Libertarians have argued that the only way to prevent such abuses is to reduce the power of the federal government — abolish unaccountable federal agencies, scale back the administrative state, cut spending — and to restore the balance of powers by reining in the executive. This path has generally been treated as hopelessly naïve at best and morally suspect at worst.

The major parties have pulled away from the libertarian elements of their coalitions (small-government, free-market types for the Republicans and civil libertarians for the Democrats), preferring instead the instant gratification of grasping power and wielding it as aggressively as possible for the period they hold it. Libertarian voices have gradually gone quiet in the halls of the capital — bullied into silence, primaried out or resigning in despair.

Yet it has never been more obvious that the grab-and-grow approach to power is a destructive and self-defeating way to conduct politics.

…..

But the project of growing executive power has been bipartisan. On speech, officials in the Biden administration leaned on social media platforms to take down what they deemed Covid and election misinformation without explicit action from the F.C.C. The Supreme Court disposed of a case, Murthy v. Missouri, challenging this jawboning, as it is called, leaving the possibility of backdoor censorship wide open.

The executive’s discretionary economic powers — subsidies, stakes in corporations and tariffs — have proved irresistible, too. The administration has spent billions of dollars to take ownership stakes in private companies like Intel and U.S. Steel.

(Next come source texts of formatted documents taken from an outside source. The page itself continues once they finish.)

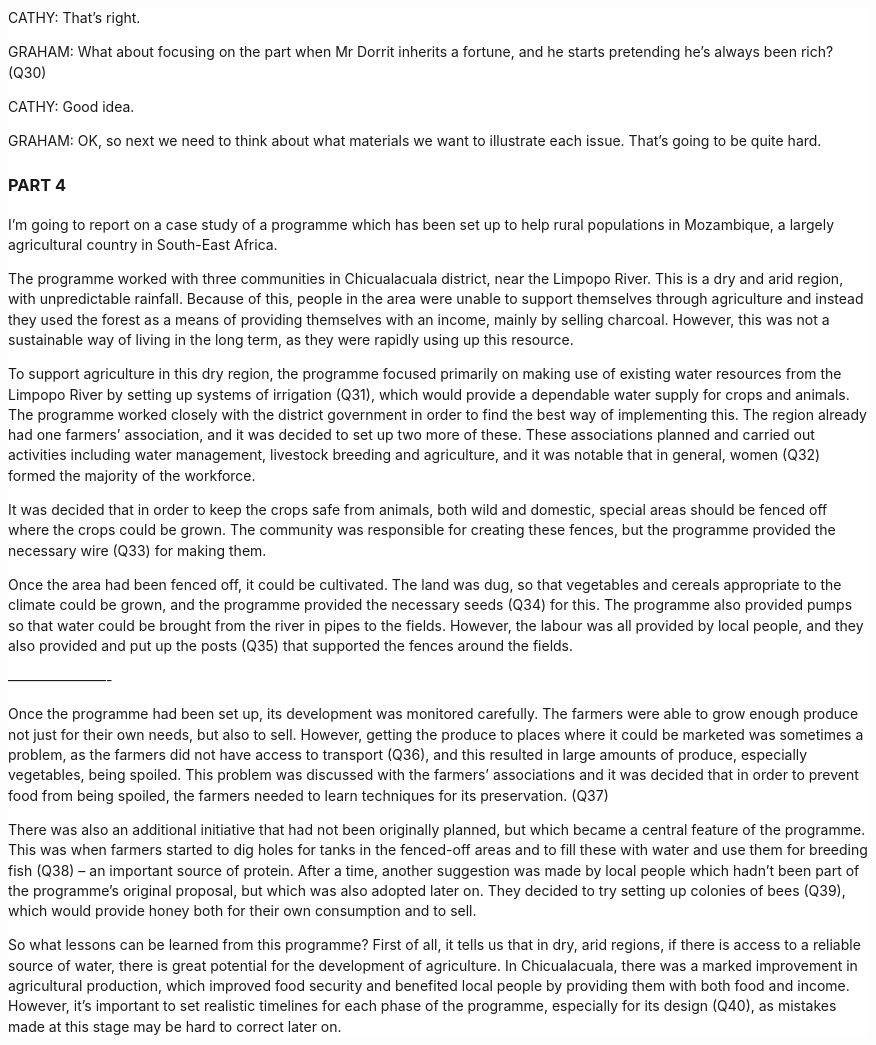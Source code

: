 CATHY:                 That’s right.

GRAHAM:            What about focusing on the part when Mr Dorrit inherits a fortune, and he starts pretending he’s always been rich? (Q30)

CATHY:                 Good idea.

GRAHAM:            OK, so next we need to think about what materials we want to illustrate each issue. That’s going to be quite hard.

### **PART 4**

I’m going to report on a case study of a programme which has been set up to help rural populations in Mozambique, a largely agricultural country in South-East Africa.

The programme worked with three communities in Chicualacuala district, near the Limpopo River. This is a dry and arid region, with unpredictable rainfall. Because of this, people in the area were unable to support themselves through agriculture and instead they used the forest as a means of providing themselves with an income, mainly by selling charcoal. However, this was not a sustainable way of living in the long term, as they were rapidly using up this resource.

To support agriculture in this dry region, the programme focused primarily on making use of existing water resources from the Limpopo River by setting up systems of irrigation (Q31), which would provide a dependable water supply for crops and animals. The programme worked closely with the district government in order to find the best way of implementing this. The region already had one farmers’ association, and it was decided to set up two more of these. These associations planned and carried out activities including water management, livestock breeding and agriculture, and it was notable that in general, women (Q32) formed the majority of the workforce.

It was decided that in order to keep the crops safe from animals, both wild and domestic, special areas should be fenced off where the crops could be grown. The community was responsible for creating these fences, but the programme provided the necessary wire (Q33) for making them.

Once the area had been fenced off, it could be cultivated. The land was dug, so that vegetables and cereals appropriate to the climate could be grown, and the programme provided the necessary seeds (Q34) for this. The programme also provided pumps so that water could be brought from the river in pipes to the fields. However, the labour was all provided by local people, and they also provided and put up the posts (Q35) that supported the fences around the fields.

———————-

Once the programme had been set up, its development was monitored carefully. The farmers were able to grow enough produce not just for their own needs, but also to sell. However, getting the produce to places where it could be marketed was sometimes a problem, as the farmers did not have access to transport (Q36), and this resulted in large amounts of produce, especially vegetables, being spoiled. This problem was discussed with the farmers’ associations and it was decided that in order to prevent food from being spoiled, the farmers needed to learn techniques for its preservation. (Q37)

There was also an additional initiative that had not been originally planned, but which became a central feature of the programme. This was when farmers started to dig holes for tanks in the fenced-off areas and to fill these with water and use them for breeding fish (Q38) – an important source of protein. After a time, another suggestion was made by local people which hadn’t been part of the programme’s original proposal, but which was also adopted later on. They decided to try setting up colonies of bees (Q39), which would provide honey both for their own consumption and to sell.

So what lessons can be learned from this programme? First of all, it tells us that in dry, arid regions, if there is access to a reliable source of water, there is great potential for the development of agriculture. In Chicualacuala, there was a marked improvement in agricultural production, which improved food security and benefited local people by providing them with both food and income. However, it’s important to set realistic timelines for each phase of the programme, especially for its design (Q40), as mistakes made at this stage may be hard to correct later on.
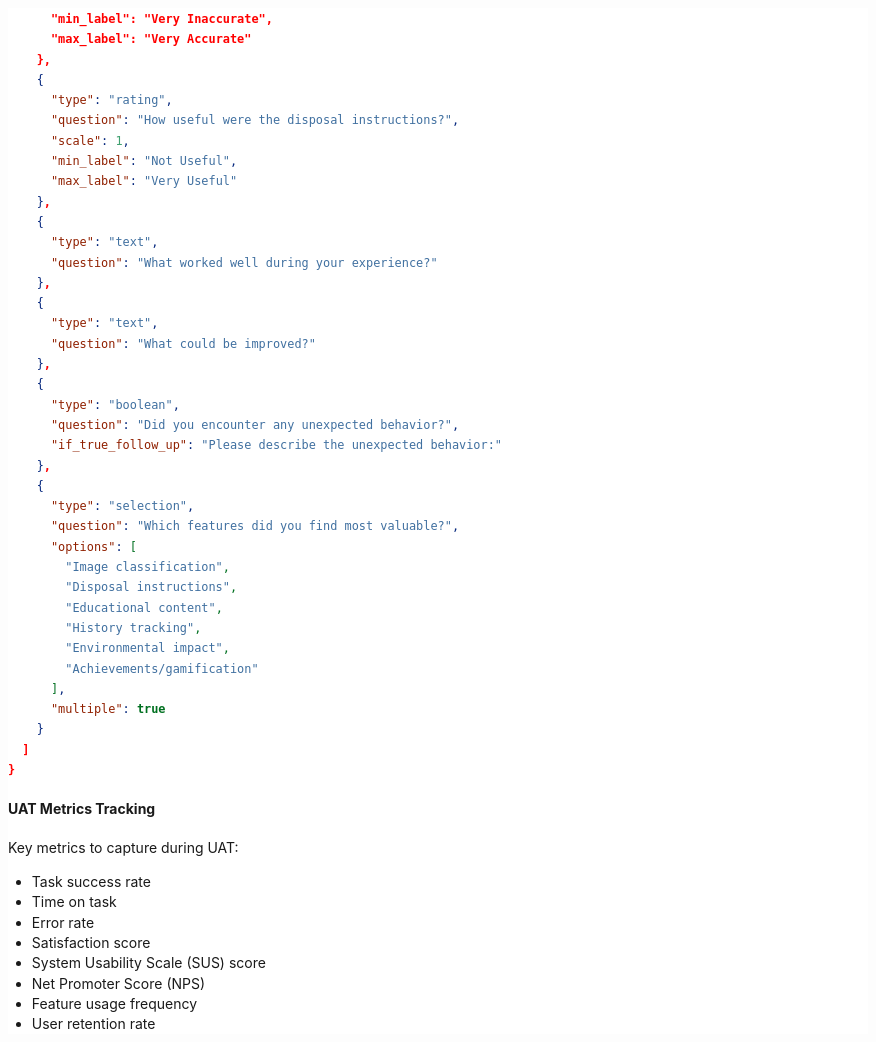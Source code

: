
 ```json
      "min_label": "Very Inaccurate",
      "max_label": "Very Accurate"
    },
    {
      "type": "rating",
      "question": "How useful were the disposal instructions?",
      "scale": 1,
      "min_label": "Not Useful",
      "max_label": "Very Useful"
    },
    {
      "type": "text",
      "question": "What worked well during your experience?"
    },
    {
      "type": "text",
      "question": "What could be improved?"
    },
    {
      "type": "boolean",
      "question": "Did you encounter any unexpected behavior?",
      "if_true_follow_up": "Please describe the unexpected behavior:"
    },
    {
      "type": "selection",
      "question": "Which features did you find most valuable?",
      "options": [
        "Image classification",
        "Disposal instructions",
        "Educational content",
        "History tracking",
        "Environmental impact",
        "Achievements/gamification"
      ],
      "multiple": true
    }
  ]
}
```

#### UAT Metrics Tracking

Key metrics to capture during UAT:
- Task success rate
- Time on task
- Error rate
- Satisfaction score
- System Usability Scale (SUS) score
- Net Promoter Score (NPS)
- Feature usage frequency
- User retention rate
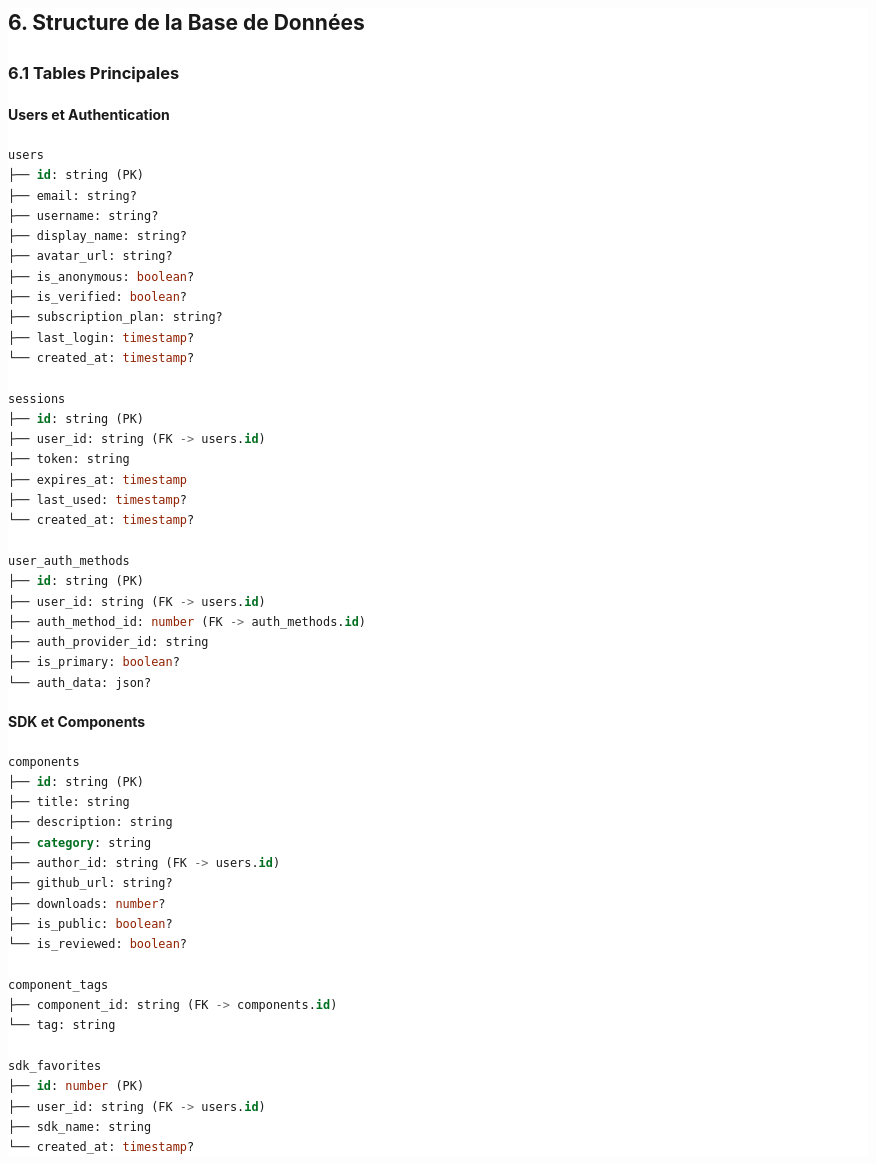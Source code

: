 ## 6. Structure de la Base de Données

### 6.1 Tables Principales

#### Users et Authentication
```sql
users
├── id: string (PK)
├── email: string?
├── username: string?
├── display_name: string?
├── avatar_url: string?
├── is_anonymous: boolean?
├── is_verified: boolean?
├── subscription_plan: string?
├── last_login: timestamp?
└── created_at: timestamp?

sessions
├── id: string (PK)
├── user_id: string (FK -> users.id)
├── token: string
├── expires_at: timestamp
├── last_used: timestamp?
└── created_at: timestamp?

user_auth_methods
├── id: string (PK)
├── user_id: string (FK -> users.id)
├── auth_method_id: number (FK -> auth_methods.id)
├── auth_provider_id: string
├── is_primary: boolean?
└── auth_data: json?
```

#### SDK et Components
```sql
components
├── id: string (PK)
├── title: string
├── description: string
├── category: string
├── author_id: string (FK -> users.id)
├── github_url: string?
├── downloads: number?
├── is_public: boolean?
└── is_reviewed: boolean?

component_tags
├── component_id: string (FK -> components.id)
└── tag: string

sdk_favorites
├── id: number (PK)
├── user_id: string (FK -> users.id)
├── sdk_name: string
└── created_at: timestamp?
```

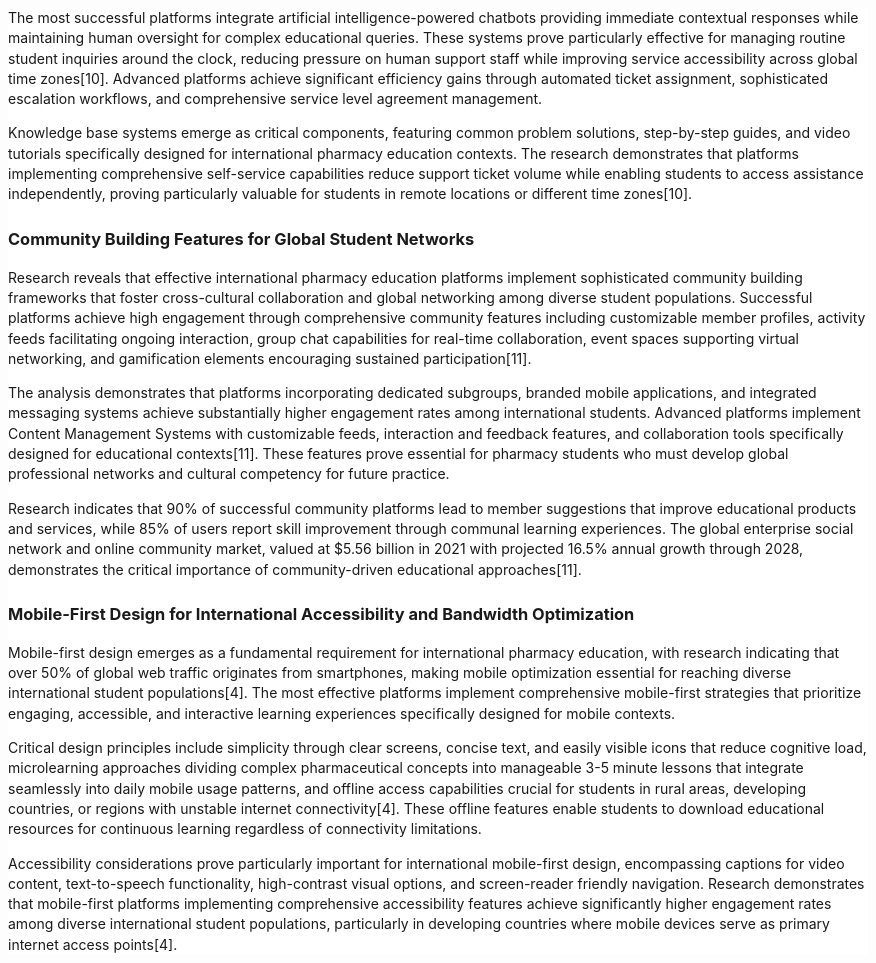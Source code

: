 The most successful platforms integrate artificial intelligence-powered chatbots providing immediate contextual responses while maintaining human oversight for complex educational queries. These systems prove particularly effective for managing routine student inquiries around the clock, reducing pressure on human support staff while improving service accessibility across global time zones[10]. Advanced platforms achieve significant efficiency gains through automated ticket assignment, sophisticated escalation workflows, and comprehensive service level agreement management.

Knowledge base systems emerge as critical components, featuring common problem solutions, step-by-step guides, and video tutorials specifically designed for international pharmacy education contexts. The research demonstrates that platforms implementing comprehensive self-service capabilities reduce support ticket volume while enabling students to access assistance independently, proving particularly valuable for students in remote locations or different time zones[10].

### Community Building Features for Global Student Networks

Research reveals that effective international pharmacy education platforms implement sophisticated community building frameworks that foster cross-cultural collaboration and global networking among diverse student populations. Successful platforms achieve high engagement through comprehensive community features including customizable member profiles, activity feeds facilitating ongoing interaction, group chat capabilities for real-time collaboration, event spaces supporting virtual networking, and gamification elements encouraging sustained participation[11].

The analysis demonstrates that platforms incorporating dedicated subgroups, branded mobile applications, and integrated messaging systems achieve substantially higher engagement rates among international students. Advanced platforms implement Content Management Systems with customizable feeds, interaction and feedback features, and collaboration tools specifically designed for educational contexts[11]. These features prove essential for pharmacy students who must develop global professional networks and cultural competency for future practice.

Research indicates that 90% of successful community platforms lead to member suggestions that improve educational products and services, while 85% of users report skill improvement through communal learning experiences. The global enterprise social network and online community market, valued at $5.56 billion in 2021 with projected 16.5% annual growth through 2028, demonstrates the critical importance of community-driven educational approaches[11].

### Mobile-First Design for International Accessibility and Bandwidth Optimization

Mobile-first design emerges as a fundamental requirement for international pharmacy education, with research indicating that over 50% of global web traffic originates from smartphones, making mobile optimization essential for reaching diverse international student populations[4]. The most effective platforms implement comprehensive mobile-first strategies that prioritize engaging, accessible, and interactive learning experiences specifically designed for mobile contexts.

Critical design principles include simplicity through clear screens, concise text, and easily visible icons that reduce cognitive load, microlearning approaches dividing complex pharmaceutical concepts into manageable 3-5 minute lessons that integrate seamlessly into daily mobile usage patterns, and offline access capabilities crucial for students in rural areas, developing countries, or regions with unstable internet connectivity[4]. These offline features enable students to download educational resources for continuous learning regardless of connectivity limitations.

Accessibility considerations prove particularly important for international mobile-first design, encompassing captions for video content, text-to-speech functionality, high-contrast visual options, and screen-reader friendly navigation. Research demonstrates that mobile-first platforms implementing comprehensive accessibility features achieve significantly higher engagement rates among diverse international student populations, particularly in developing countries where mobile devices serve as primary internet access points[4].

And Mr. Trump’s tariffs — leveled and removed at will and without the participation of Congress, where the Constitution places the primary power — have disrupted and destabilized the global economy and undermined America’s role in it.

While libertarians were hardly alone in championing free trade, what we have been hollering for years is that tariffs are and can only ever be taxes on Americans. To treat them as leverage, war by other means or simply a sign of the president’s displeasure is to fundamentally misuse and misunderstand the nature of a tariff.

Yes.

Trump & Co. are hostile to genuine liberalism – and, hence, hostile to the institutions and norms that promote social cooperation, peace, and prosperity. This reality is plain as day to all but the most MAGA-benighted. But also hostile to genuine liberalism and its fruits are people on the progressive left (whose policy preferences are not as different from those of the MAGA right as partisans in either camp suppose them to be).

It’s not uncommon nowadays to encounter people who criticize libertarians and classical liberals for reminding the world that many of the political enemies of Trump are also enemies of liberalism and the open society. But such reminders – as offered by Mangu-Ward – are necessary lest in our urgency to rid the body politic of one malignant tumor we replace that tumor with another malignant tumor.

Exposing the many misdeeds and dangers of Trump and MAGA is an important task. No less important is exposing the many misdeeds and dangers of the progressive left. Even if we could be certain that the latter is the lesser of these two terrible evils – a possibility to which I’m inclined but not at all sure of – it is a strategic and tactical mistake to suppose that the only task worthy of friends of liberalism today is to criticize Trump and MAGA while treating the progressive political enemies of our MAGA enemy as, if not our actual friends, our trustworthy allies. To criticize the progressive left is not to praise MAGA, to prop-up Trump, or to otherwise support the current administration.

Anyone who is so certain that the likes of Zohran Mamdani, AOC, Ilhan Omar, Elizabeth Warren, Bernie Sanders, and Kamala Harris pose a significantly lesser danger over the long-run to liberalism than does MAGA as to justify muting criticisms of today’s Democrats and their media cheerleaders in order to focus criticism exclusively on MAGA is, I submit, naive.